Just after the Federal Reserve announced maintaining interest rates this week, the July non-farm employment data released on Friday showed that the U.S. labor market is cooling at an astonishing speed. The data not only fell far below expectations, but the significant downward revision of employment numbers for the previous two months also revealed the potential weakness in the economy, putting the Fed's previous wait-and-see stance to the test.
Facing this soft employment report, BlackRock's Global Fixed Income Chief Investment Officer Rick Rieder stated directly:
Today's report provides evidence for the Fed to adjust rates in September, with the only question being the magnitude of the adjustment.
According to CME Group data, the probability of the Federal Reserve cutting rates in September has soared from less than 40% on Thursday to nearly 90%.

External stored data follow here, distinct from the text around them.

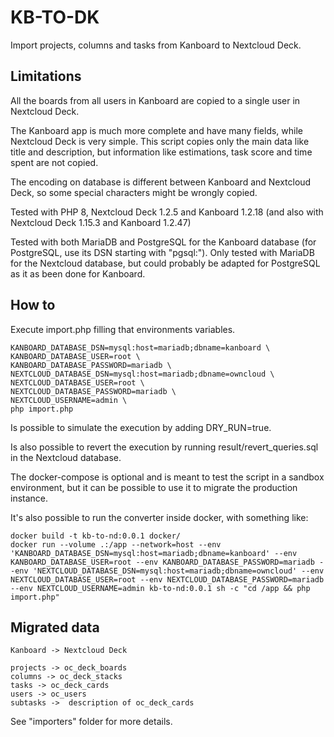 # KB-TO-DK

Import projects, columns and tasks from Kanboard to Nextcloud Deck.

## Limitations

All the boards from all users in Kanboard are copied to a single user in Nextcloud Deck.

The Kanboard app is much more complete and have many fields, while Nextcloud Deck is very simple. This script copies only the main data like title and description, but information like estimations, task score and time spent are not copied.

The encoding on database is different between Kanboard and Nextcloud Deck, so some special characters might be wrongly copied.

Tested with PHP 8, Nextcloud Deck 1.2.5 and Kanboard 1.2.18 (and also with Nextcloud Deck 1.15.3 and Kanboard 1.2.47)

Tested with both MariaDB and PostgreSQL for the Kanboard database (for PostgreSQL, use its DSN starting with "pgsql:"). Only tested with MariaDB for the Nextcloud database, but could probably be adapted for PostgreSQL as it as been done for Kanboard.

## How to

Execute import.php filling that environments variables.

```
KANBOARD_DATABASE_DSN=mysql:host=mariadb;dbname=kanboard \
KANBOARD_DATABASE_USER=root \
KANBOARD_DATABASE_PASSWORD=mariadb \
NEXTCLOUD_DATABASE_DSN=mysql:host=mariadb;dbname=owncloud \
NEXTCLOUD_DATABASE_USER=root \
NEXTCLOUD_DATABASE_PASSWORD=mariadb \
NEXTCLOUD_USERNAME=admin \
php import.php
```

Is possible to simulate the execution by adding DRY_RUN=true.

Is also possible to revert the execution by running result/revert_queries.sql in the Nextcloud database.

The docker-compose is optional and is meant to test the script in a sandbox environment, but it can be possible to use it to migrate the production instance.

It's also possible to run the converter inside docker, with something like:

```
docker build -t kb-to-nd:0.0.1 docker/
docker run --volume .:/app --network=host --env 'KANBOARD_DATABASE_DSN=mysql:host=mariadb;dbname=kanboard' --env KANBOARD_DATABASE_USER=root --env KANBOARD_DATABASE_PASSWORD=mariadb --env 'NEXTCLOUD_DATABASE_DSN=mysql:host=mariadb;dbname=owncloud' --env NEXTCLOUD_DATABASE_USER=root --env NEXTCLOUD_DATABASE_PASSWORD=mariadb --env NEXTCLOUD_USERNAME=admin kb-to-nd:0.0.1 sh -c "cd /app && php import.php"
```

## Migrated data

```
Kanboard -> Nextcloud Deck

projects -> oc_deck_boards
columns -> oc_deck_stacks
tasks -> oc_deck_cards
users -> oc_users
subtasks ->  description of oc_deck_cards
```

See "importers" folder for more details.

(Probability of 25 basis point rate cut in September reaches 89.6%)
History Repeating? Market Bets on Fed's "Remedial" Rate Cut
The sudden cooling of the job market immediately reminded the market of the Fed's policy trajectory last summer.
At that time, the Federal Reserve also chose not to cut rates at the July meeting, but a weak employment report two days later changed the situation. Ultimately, officials "remedied" the situation at the September meeting by cutting rates by 50 basis points (more than the conventional 25 basis points).
Before the July Fed rate resolution, renowned economist El-Erian had posted a preview of the Fed's potential rate path:
How likely is it that the Fed will completely replay last year's pattern? Specifically, maintaining rates in July and then making a significant rate cut in September, despite seemingly unchanged economic conditions.
Previously, according to Wall Street News, well-known financial journalist Nick Timiraos also suggested that the current scenario might create a sense of familiarity for Fed officials.
However, Timiraos pointed out a key difference: Last year, U.S. inflation was in a continuous downward trajectory; this year, due to a series of broad tariff measures implemented by the Trump administration since spring, Fed officials are actually concerned that inflation pressure might rebound.
Therefore, Timiraos emphasized the key question facing the Fed: Are the U.S. economic fundamentals truly deteriorating, or is the recent slowdown just a temporary phenomenon caused by policy lag?
But BlackRock's Global Fixed Income Chief Investment Officer Rick Rieder stated in a report to clients on Friday afternoon:
If labor market slack intensifies or new employment continues to be below 100,000, the Fed is expected to start cutting rates, and a 50 basis point cut in September is possible.
It's worth noting that despite Rieder suggesting the possibility of a significant 50 basis point cut, current futures market prices indicate that traders believe the probability of this happening is zero.
Before the September meeting, decision-makers will still receive an employment report and two months of inflation data, which will collectively determine whether the Fed will choose to be cautiously observant or, like last year, respond to the changing economic landscape with a decisive action.